Heather Kappes (New York University)

When I was offered the OES fellowship, I expected to move from London, England, to Washington, DC, to join the OES team. Instead, because of the COVID-19 pandemic, August 2020 found me at home in London, setting up a government-issued laptop and phone for hours and hours of virtual meetings. 

One of the first things I learned in the virtual orientation was that OES has a very specific project process. In contrast to my projects in grad school, where processes were invented on the fly or borrowed ad hoc from senior lab members, or in my day job as an assistant professor, where I rarely document processes as methodically as my future self might wish, OES projects are tracked with a series of documents that follow a prespecified, detailed format. Moving forward with a project requires passing through a series of “gates,” many of which entail formal review from other team members. The goal is to make sure project designs are sound and findings are reliable. Unlike a typical experiment on Amazon Mechanical Turk or other online platforms, big experiments in government can’t be easily repeated if a mistake is made. 
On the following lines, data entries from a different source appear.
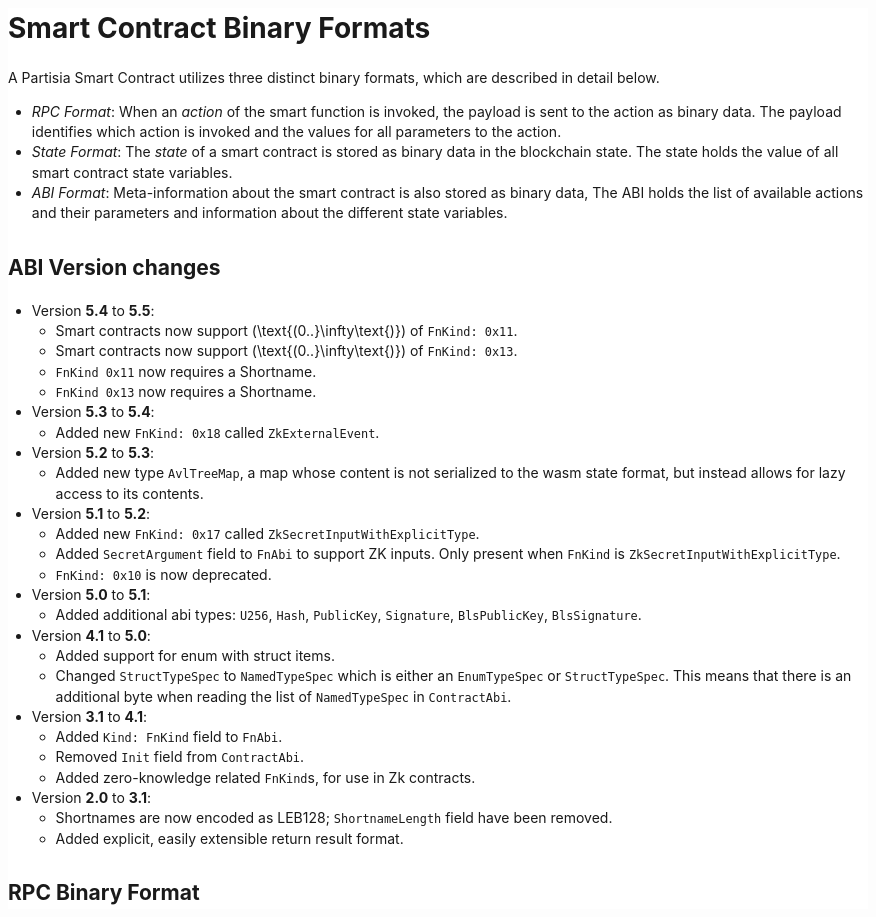 # Smart Contract Binary Formats

A Partisia Smart Contract utilizes three distinct binary formats, which are described in detail below.

- _RPC Format_: When an _action_ of the smart function is invoked, the payload is sent to the action as binary data. The payload identifies which action is invoked and the values for all parameters to the action.
- _State Format_: The _state_ of a smart contract is stored as binary data in the blockchain state. The state holds the value of all smart contract state variables.
- _ABI Format_: Meta-information about the smart contract is also stored as binary data, The ABI holds the list of available actions and their parameters and information about the different state variables.

## ABI Version changes
- Version **5.4** to **5.5**:
    * Smart contracts now support \(\text{(0..}\infty\text{)}\) of `FnKind: 0x11`.
    * Smart contracts now support \(\text{(0..}\infty\text{)}\) of `FnKind: 0x13`.
    * `FnKind 0x11` now requires a Shortname.
    * `FnKind 0x13` now requires a Shortname.
- Version **5.3** to **5.4**:
    * Added new `FnKind: 0x18` called `ZkExternalEvent`.
- Version **5.2** to **5.3**:
    * Added new type `AvlTreeMap`, a map whose content is not serialized to the wasm state format, but instead allows
  for lazy access to its contents.
- Version **5.1** to **5.2**:
    * Added new `FnKind: 0x17` called `ZkSecretInputWithExplicitType`.
    * Added `SecretArgument` field to `FnAbi` to support ZK inputs. Only present when `FnKind` is `ZkSecretInputWithExplicitType`.
    * `FnKind: 0x10` is now deprecated.
- Version **5.0** to **5.1**:
    * Added additional abi types: `U256`, `Hash`, `PublicKey`, `Signature`, `BlsPublicKey`, `BlsSignature`.
- Version **4.1** to **5.0**:
    * Added support for enum with struct items.
    * Changed `StructTypeSpec` to `NamedTypeSpec` which is either an `EnumTypeSpec` or `StructTypeSpec`.
      This means that there is an additional byte when reading the list of `NamedTypeSpec` in `ContractAbi`.
- Version **3.1** to **4.1**:
    * Added `Kind: FnKind` field to `FnAbi`.
    * Removed `Init` field from `ContractAbi`.
    * Added zero-knowledge related `FnKind`s, for use in Zk contracts.
- Version **2.0** to **3.1**:
    * Shortnames are now encoded as LEB128; `ShortnameLength` field have been
      removed.
    * Added explicit, easily extensible return result format.

## RPC Binary Format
Following OES processes has pushed me several steps forward in this capacity; they make you do all the things that, deep inside, you know you should do but sometimes skip to save time. Many different people work on each project, as fellows and academic affiliates rotate on and off the team. For that reason, work needs to be documented in enough detail that a new person can pick up where the last left off. Fortunately, in my previous work, I had already made strides in advance planning and computational reproducibility, including providing usable code for my analyses, thanks to preregistrations and using the Open Science Framework. 

“Following OES processes has pushed me several steps forward in this capacity; they make you do all the things that, deep inside, you know you should do but sometimes skip to save time.”


Heather Kappes (New York University)

The whole “team” thing was another new idea to get used to. Like most psychologists, I often work on projects with colleagues. To make a gross generalization, students and junior faculty tend to do more of the nitty-gritty work, and senior colleagues generally help with conceptualizing and writing. In contrast, the teams at OES are very flat, and several people do things in parallel. The work is truly collaborative on a big scale, though not as big and dispersed as something like the Open Science Collaboration or Psychological Science Accelerator. 

Another key element of the OES “team” structure is interdisciplinarity. I joined with an incoming group of six fellows. One is a PhD student in economics, one is a PhD student in political science, and two are junior faculty with public administration/political science backgrounds. Another is a user experience designer who previously worked in the federal government, and then there’s me, a social psychologist by training who has spent the last 8 years as an assistant professor of marketing. So far, we’ve avoided the delays and frustration that often characterize the early stages of interdisciplinary work, and we’ve reaped the strengths of diverse knowledge. For instance, when working on ideas for tracking and improving the use of evidence in government, I contributed research from psychology on belief updating. The economist, in turn, introduced work on the impacts of experiments and evidence on policymakers. And one of the public administration faculty pointed us to a big body of work in that field. The project that results from combining these three different streams of work—most of which I wouldn’t have known about without my teammates—will be stronger for it.   

After just a month at OES, I had already absorbed several things that I want to take with me after I leave. Most of the office’s projects take a long time to get off the ground and involve working with one or more collaborators from other federal agencies. An OES goal is “not to be the bottleneck” in moving these projects forward, so emails are answered quickly, all meetings are preceded with agendas and followed by clear “next steps,” and documents are drafted online during meetings. In addition to the project process and interdisciplinary team structure, I plan to bring a bit of that focus back to academia with me.